Task brief:
Whatever follows the line containing "### 单机进程管理的缺点" in the listing below should be printed exactly, along with that line itself.

Entries supplied:
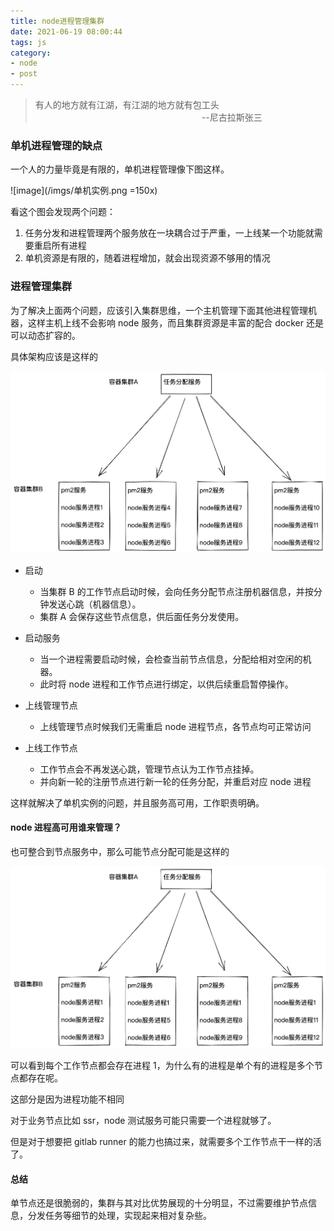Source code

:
 ```yaml
---
title: node进程管理集群
date: 2021-06-19 08:00:44
tags: js
category:
- node
- post
---
```


<style>
.dark .post img{
	filter: contrast(0);
}
</style>

> 有人的地方就有江湖，有江湖的地方就有包工头
> &emsp;&emsp;&emsp;&emsp;&emsp;&emsp;&emsp;&emsp;&emsp;&emsp;&emsp;&emsp;&emsp;&emsp;&emsp;&emsp;&emsp;&emsp;&emsp;--尼古拉斯张三

### 单机进程管理的缺点

一个人的力量毕竟是有限的，单机进程管理像下图这样。

![image](/imgs/单机实例.png =150x)

看这个图会发现两个问题：

1. 任务分发和进程管理两个服务放在一块耦合过于严重，一上线某一个功能就需要重启所有进程
2. 单机资源是有限的，随着进程增加，就会出现资源不够用的情况

### 进程管理集群

为了解决上面两个问题，应该引入集群思维，一个主机管理下面其他进程管理机器，这样主机上线不会影响 node 服务，而且集群资源是丰富的配合 docker 还是可以动态扩容的。

具体架构应该是这样的

![image](/imgs/集群架构.png)

- 启动

  - 当集群 B 的工作节点启动时候，会向任务分配节点注册机器信息，并按分钟发送心跳（机器信息）。
  - 集群 A 会保存这些节点信息，供后面任务分发使用。

- 启动服务

  - 当一个进程需要启动时候，会检查当前节点信息，分配给相对空闲的机器。
  - 此时将 node 进程和工作节点进行绑定，以供后续重启暂停操作。

- 上线管理节点

  - 上线管理节点时候我们无需重启 node 进程节点，各节点均可正常访问

- 上线工作节点
  - 工作节点会不再发送心跳，管理节点认为工作节点挂掉。
  - 并向新一轮的注册节点进行新一轮的任务分配，并重启对应 node 进程

这样就解决了单机实例的问题，并且服务高可用，工作职责明确。

#### node 进程高可用谁来管理？

也可整合到节点服务中，那么可能节点分配可能是这样的

![image](/imgs/多进程组.png)

可以看到每个工作节点都会存在进程 1，为什么有的进程是单个有的进程是多个节点都存在呢。

这部分是因为进程功能不相同

对于业务节点比如 ssr，node 测试服务可能只需要一个进程就够了。

但是对于想要把 gitlab runner 的能力也搞过来，就需要多个工作节点干一样的活了。

#### 总结

单节点还是很脆弱的，集群与其对比优势展现的十分明显，不过需要维护节点信息，分发任务等细节的处理，实现起来相对复杂些。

Problem solution:
### 单机进程管理的缺点

一个人的力量毕竟是有限的，单机进程管理像下图这样。

![image](/imgs/单机实例.png =150x)

看这个图会发现两个问题：

1. 任务分发和进程管理两个服务放在一块耦合过于严重，一上线某一个功能就需要重启所有进程
2. 单机资源是有限的，随着进程增加，就会出现资源不够用的情况

### 进程管理集群

为了解决上面两个问题，应该引入集群思维，一个主机管理下面其他进程管理机器，这样主机上线不会影响 node 服务，而且集群资源是丰富的配合 docker 还是可以动态扩容的。

具体架构应该是这样的

![image](/imgs/集群架构.png)

- 启动

  - 当集群 B 的工作节点启动时候，会向任务分配节点注册机器信息，并按分钟发送心跳（机器信息）。
  - 集群 A 会保存这些节点信息，供后面任务分发使用。

- 启动服务

  - 当一个进程需要启动时候，会检查当前节点信息，分配给相对空闲的机器。
  - 此时将 node 进程和工作节点进行绑定，以供后续重启暂停操作。

- 上线管理节点

  - 上线管理节点时候我们无需重启 node 进程节点，各节点均可正常访问

- 上线工作节点
  - 工作节点会不再发送心跳，管理节点认为工作节点挂掉。
  - 并向新一轮的注册节点进行新一轮的任务分配，并重启对应 node 进程

这样就解决了单机实例的问题，并且服务高可用，工作职责明确。

#### node 进程高可用谁来管理？

也可整合到节点服务中，那么可能节点分配可能是这样的

![image](/imgs/多进程组.png)

可以看到每个工作节点都会存在进程 1，为什么有的进程是单个有的进程是多个节点都存在呢。

这部分是因为进程功能不相同

对于业务节点比如 ssr，node 测试服务可能只需要一个进程就够了。

但是对于想要把 gitlab runner 的能力也搞过来，就需要多个工作节点干一样的活了。

#### 总结

单节点还是很脆弱的，集群与其对比优势展现的十分明显，不过需要维护节点信息，分发任务等细节的处理，实现起来相对复杂些。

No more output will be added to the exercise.